Here are some ideas that we use in our own sessions:
Our Big Three
Regardless of the time of day or weather conditions we always do these three things:
- Meter. Always meter for proper exposure. We like to take a meter reading off the subject’s face to be sure that exposure setting is correct. Get in real close to the subject (everyone we photograph loves this part, lol) and choose a part of the cheek next to the nose to get an accurate measure. That way you know, regardless of the area around the subject, the subject will always be properly exposed.
- White balance. Color temperature can change quite a bit when shooting outdoors especially if it is cloudy or you change locations. We always bring a grey card.

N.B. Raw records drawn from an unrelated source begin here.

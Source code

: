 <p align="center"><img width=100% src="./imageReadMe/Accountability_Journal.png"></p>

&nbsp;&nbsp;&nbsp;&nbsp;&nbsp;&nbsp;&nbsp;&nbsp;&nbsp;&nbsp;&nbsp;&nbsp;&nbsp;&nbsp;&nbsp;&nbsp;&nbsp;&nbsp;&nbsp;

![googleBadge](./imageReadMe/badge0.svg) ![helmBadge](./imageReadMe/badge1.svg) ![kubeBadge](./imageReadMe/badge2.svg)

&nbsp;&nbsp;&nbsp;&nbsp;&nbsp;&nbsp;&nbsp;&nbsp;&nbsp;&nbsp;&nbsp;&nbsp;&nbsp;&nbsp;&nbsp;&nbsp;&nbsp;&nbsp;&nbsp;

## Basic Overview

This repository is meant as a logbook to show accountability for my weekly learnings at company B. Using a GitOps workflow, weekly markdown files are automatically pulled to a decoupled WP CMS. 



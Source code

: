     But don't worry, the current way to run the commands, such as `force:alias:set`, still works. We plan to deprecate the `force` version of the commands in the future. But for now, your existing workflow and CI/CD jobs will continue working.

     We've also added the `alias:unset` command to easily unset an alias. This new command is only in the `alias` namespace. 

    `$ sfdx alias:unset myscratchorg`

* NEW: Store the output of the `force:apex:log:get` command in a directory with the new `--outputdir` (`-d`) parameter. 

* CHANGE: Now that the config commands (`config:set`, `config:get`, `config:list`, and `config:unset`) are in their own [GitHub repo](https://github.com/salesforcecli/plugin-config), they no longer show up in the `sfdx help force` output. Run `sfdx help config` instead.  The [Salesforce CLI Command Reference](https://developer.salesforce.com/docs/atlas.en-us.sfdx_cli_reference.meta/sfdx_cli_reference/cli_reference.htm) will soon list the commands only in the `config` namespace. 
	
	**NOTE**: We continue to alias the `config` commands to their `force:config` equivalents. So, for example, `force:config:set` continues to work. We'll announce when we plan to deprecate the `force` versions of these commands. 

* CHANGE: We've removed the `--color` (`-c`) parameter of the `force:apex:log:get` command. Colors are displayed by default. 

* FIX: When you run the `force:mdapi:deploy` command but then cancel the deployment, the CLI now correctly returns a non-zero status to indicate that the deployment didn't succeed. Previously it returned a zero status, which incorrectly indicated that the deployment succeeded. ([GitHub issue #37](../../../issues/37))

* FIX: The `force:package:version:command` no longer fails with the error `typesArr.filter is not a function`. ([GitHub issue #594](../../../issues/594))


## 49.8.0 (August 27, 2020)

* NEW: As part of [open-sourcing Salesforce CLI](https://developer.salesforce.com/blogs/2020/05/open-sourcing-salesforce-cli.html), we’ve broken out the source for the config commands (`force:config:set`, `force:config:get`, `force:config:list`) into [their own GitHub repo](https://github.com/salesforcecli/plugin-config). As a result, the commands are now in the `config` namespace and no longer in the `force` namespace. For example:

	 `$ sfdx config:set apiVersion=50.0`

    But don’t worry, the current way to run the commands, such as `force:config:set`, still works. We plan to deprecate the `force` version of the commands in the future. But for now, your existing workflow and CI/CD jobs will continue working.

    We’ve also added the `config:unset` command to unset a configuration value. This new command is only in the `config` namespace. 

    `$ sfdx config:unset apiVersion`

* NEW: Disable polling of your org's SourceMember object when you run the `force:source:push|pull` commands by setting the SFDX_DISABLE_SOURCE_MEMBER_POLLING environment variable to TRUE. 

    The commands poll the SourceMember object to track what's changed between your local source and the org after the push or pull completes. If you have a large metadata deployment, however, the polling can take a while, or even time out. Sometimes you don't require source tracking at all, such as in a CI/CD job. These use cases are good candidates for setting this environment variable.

- Scrim/Reflector. We like to bring ours to block light or add some light when we need to.
- Turn your subject around. Turn your subject’s back to the sun. When facing a subject toward the sun, you will most likely get squinty eyes. By placing their back to the sun, it’s possible for them to see without the bright sunlight beaming in their eyes. You will probably blow out the sky but you can always add in a sky/cloud overlay in Photoshop. Just make sure you meter your subject’s skin correctly. If you can choose a location with a darker or shaded background behind them that is even better.
- Go urban! Sticking with urban locations can easily alleviate some of the issues with full sun. It’s much easier to find open shade with lots of buildings around. This is our first choice for days we have sessions during times when the sun is still pretty high and bright.
- Get creative with props! We like to get more creative with props that will help block sun off the face. Hats and umbrellas can help block the sunlight. We also ask our clients to bring a nice pair of sunglasses just in case we want to turn them into the sun.
- Get out your grey card. Unlike the warm tones created by the sun, cloudy days tend to have grey overtones that can cause your images to be blue. White balance is very important. We often begin with a grey card and switch to Kelvin if we need to warm things up even more.
- Turn to the light. Turning the subjects face to the most light usually helps to give a direction to the light. However, this type of lighting can produce dark eyes easily. We watch the light in the eyes and have the subject tilt their face up slightly to be sure enough light is shining into the eyes.
- Fill flash. You can also use a flash to fill dark eyes. We like to pop just enough flash to fill the eyes but not over power the light from the sky. We start with -1 1/3 and adjust if needed.
- Use your reflector. Another great tip is to use a reflector or scrim. By pointing the reflector at the subject, you can fill the eyes with just enough light.